Subtiles 2

This month's puzzle is straightforward in comparison to January's puzzle. The first thing to find was the upper bound of the $K$-ominos. Given our constraints and a $13\times 13$ board, the max $K$-omino bound was $17$.

• max $K=17$: $\frac{17\cdot (17+1)}{2} = 153\leq 169$

This is only an upper bound value.
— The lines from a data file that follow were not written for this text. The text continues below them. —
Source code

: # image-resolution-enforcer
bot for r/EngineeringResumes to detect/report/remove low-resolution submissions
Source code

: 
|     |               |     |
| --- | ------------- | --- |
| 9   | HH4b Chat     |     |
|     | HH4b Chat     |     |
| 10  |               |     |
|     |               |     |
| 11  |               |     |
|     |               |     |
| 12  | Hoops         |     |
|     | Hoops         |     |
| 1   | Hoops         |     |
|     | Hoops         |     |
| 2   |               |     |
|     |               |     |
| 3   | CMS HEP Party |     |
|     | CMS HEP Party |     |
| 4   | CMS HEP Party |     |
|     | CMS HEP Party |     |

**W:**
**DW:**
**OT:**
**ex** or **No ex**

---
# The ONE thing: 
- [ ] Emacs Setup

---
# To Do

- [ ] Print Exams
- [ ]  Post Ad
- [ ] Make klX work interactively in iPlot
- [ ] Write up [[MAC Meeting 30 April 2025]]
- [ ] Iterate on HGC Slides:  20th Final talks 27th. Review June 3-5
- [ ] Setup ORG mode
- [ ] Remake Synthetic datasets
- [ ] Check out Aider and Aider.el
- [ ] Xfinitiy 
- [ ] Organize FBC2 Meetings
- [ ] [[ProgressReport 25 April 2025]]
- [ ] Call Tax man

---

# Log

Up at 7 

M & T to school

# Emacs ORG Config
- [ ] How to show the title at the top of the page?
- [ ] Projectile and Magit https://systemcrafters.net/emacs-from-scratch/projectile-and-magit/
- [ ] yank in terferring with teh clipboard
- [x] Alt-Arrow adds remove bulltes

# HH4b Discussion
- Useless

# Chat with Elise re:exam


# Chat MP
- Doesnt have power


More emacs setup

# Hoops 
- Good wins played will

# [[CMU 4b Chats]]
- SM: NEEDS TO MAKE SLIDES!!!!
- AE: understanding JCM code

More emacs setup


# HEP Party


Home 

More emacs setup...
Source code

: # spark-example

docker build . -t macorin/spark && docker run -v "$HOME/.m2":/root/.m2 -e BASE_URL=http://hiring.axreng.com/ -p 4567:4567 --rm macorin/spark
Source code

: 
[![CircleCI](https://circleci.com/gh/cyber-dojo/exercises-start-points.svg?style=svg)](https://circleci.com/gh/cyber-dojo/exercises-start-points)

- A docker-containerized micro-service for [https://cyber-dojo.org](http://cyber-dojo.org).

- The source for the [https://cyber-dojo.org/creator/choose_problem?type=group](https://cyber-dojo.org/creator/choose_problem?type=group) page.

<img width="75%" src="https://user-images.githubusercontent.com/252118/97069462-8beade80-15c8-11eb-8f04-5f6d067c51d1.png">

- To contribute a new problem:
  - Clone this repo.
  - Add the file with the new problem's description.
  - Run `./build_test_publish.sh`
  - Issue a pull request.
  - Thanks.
Therefore, each equation must yield an answer between $1$ to $17$. When looking through the equations, there were obvious constraints for each constant.

$b^2$ and $(b-1)^2$

$b^2\in \{1,...,17\}$ and $(b-1)^2\in \{1,...,17\}$. Given that $b^2=n$ and $(b-1)^2=m$, then

• $b^2-(b-1)^2=2b-1=m-n$
• $b=\frac{m-n+1}{2}=\pm m$
• This forces $m$ to be a perfect square, then $b$ is an integer
• $b^2\leq 16$ then $b \in \{-4,-3,-2,-1,1,2,3,4\}$
• $(b-1)^2 \geq 1$ so $b\neq 1$
• $(b-1)^2 \leq 16 \rightarrow |b-1|\leq 4$ so $b\in \{-3,...5\}$
• Thus $b\in \{-3,-2,-1,2,3,4\}$

$\frac{\sqrt{a+2}}{a}$

Given that $\frac{\sqrt{a+2}}{a}\in \mathbb{Z}$ and $\frac{\sqrt{a+2}}{a} \in \{1,2,...,17\}$.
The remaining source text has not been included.